--- What the task requires ---
The job is to find each line of the records below that includes the word "natural" and copy it.

──────────

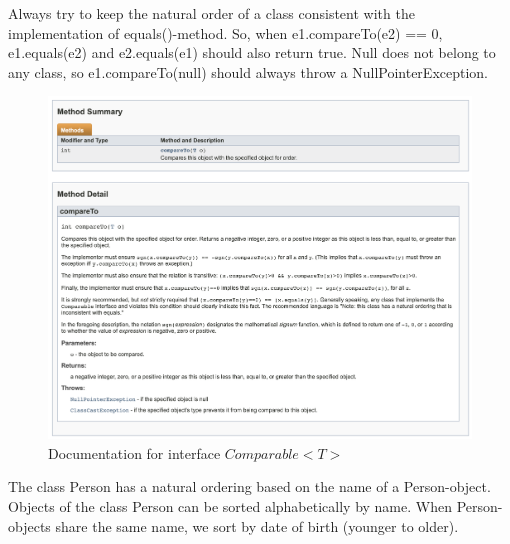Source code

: Always try to keep the natural order of a class consistent with the implementation of equals()-method.  So, when e1.compareTo(e2) == 0, e1.equals(e2) and e2.equals(e1) should also return true.  Null does not belong to any class, so e1.compareTo(null) should always throw a NullPointerException.

\begin{figure}[H]
\includegraphics[width=\linewidth]{images/chapter_generics/javadoc_compareTo.png}
\caption{Documentation for interface $Comparable<T>$}
\label{fig:core_classes}
\end{figure}

The class Person has a natural ordering based on the name of a Person-object.  Objects of the class Person can be sorted alphabetically by name. When Person-objects share the same name, we sort by date of birth (younger to older).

──────────

--- Answer space ---
: Always try to keep the natural order of a class consistent with the implementation of equals()-method.  So, when e1.compareTo(e2) == 0, e1.equals(e2) and e2.equals(e1) should also return true.  Null does not belong to any class, so e1.compareTo(null) should always throw a NullPointerException.
The class Person has a natural ordering based on the name of a Person-object.  Objects of the class Person can be sorted alphabetically by name. When Person-objects share the same name, we sort by date of birth (younger to older).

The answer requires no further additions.